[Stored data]
####

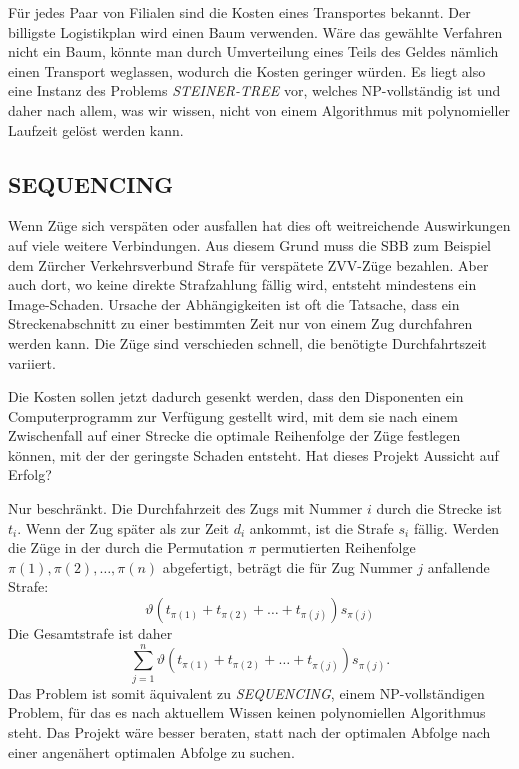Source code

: \medskip

Für jedes Paar von Filialen sind die Kosten eines Transportes
bekannt. Der billigste Logistikplan wird einen Baum verwenden.
Wäre das gewählte Verfahren nicht ein Baum, könnte man
durch Umverteilung eines Teils des Geldes nämlich einen
Transport weglassen, wodurch die Kosten geringer würden.
Es liegt also eine Instanz des Problems {\it STEINER-TREE}
vor, welches NP-vollständig ist und daher nach allem, was
wir wissen, nicht von einem Algorithmus mit polynomieller
Laufzeit gelöst werden kann.

\subsection{SEQUENCING}
Wenn Züge sich verspäten oder ausfallen hat dies oft weitreichende
Auswirkungen auf viele weitere Verbindungen.
Aus diesem Grund muss die SBB zum Beispiel dem Zürcher Verkehrsverbund
Strafe für verspätete ZVV-Züge bezahlen. Aber auch dort, wo
keine direkte Strafzahlung fällig wird, entsteht mindestens ein
Image-Schaden. Ursache der Abhängigkeiten ist oft die Tatsache,
dass ein Streckenabschnitt zu einer bestimmten Zeit nur von einem
Zug durchfahren werden kann. Die Züge sind verschieden schnell,
die benötigte Durchfahrtszeit variiert. 

Die Kosten sollen jetzt dadurch gesenkt werden, dass den Disponenten
ein Computerprogramm zur Verfügung gestellt wird, mit dem sie nach
einem Zwischenfall auf einer Strecke die optimale Reihenfolge der Züge
festlegen können, mit der der geringste Schaden entsteht.
Hat dieses Projekt Aussicht auf Erfolg?

\medskip

Nur beschränkt.
Die Durchfahrzeit des Zugs mit Nummer $i$ durch die Strecke ist $t_i$.
Wenn der Zug später als zur Zeit $d_i$ ankommt, ist die Strafe $s_i$
fällig.
Werden die Züge in der durch die Permutation $\pi$
permutierten Reihenfolge  $\pi(1),\pi(2),\dots,\pi(n)$ abgefertigt,
beträgt die für Zug Nummer $j$ anfallende Strafe:
\[
\vartheta(t_{\pi(1)}+t_{\pi(2)}+\dots+t_{\pi(j)})s_{\pi(j)}
\]
Die Gesamtstrafe ist daher
\[
\sum_{j=1}^n \vartheta(t_{\pi(1)}+t_{\pi(2)}+\dots+t_{\pi(j)})s_{\pi(j)}.
\]
Das Problem ist somit äquivalent zu {\it SEQUENCING}, einem
NP-vollständigen Problem, für das es nach aktuellem Wissen keinen
polynomiellen Algorithmus steht. Das Projekt wäre besser beraten,
statt nach der optimalen Abfolge nach einer angenähert optimalen Abfolge
zu suchen.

####

# Task goal:
In the records above, some lines hold the word "Kosten"; copy each such line.

# Answer for the task:
Für jedes Paar von Filialen sind die Kosten eines Transportes
Transport weglassen, wodurch die Kosten geringer würden.
Die Kosten sollen jetzt dadurch gesenkt werden, dass den Disponenten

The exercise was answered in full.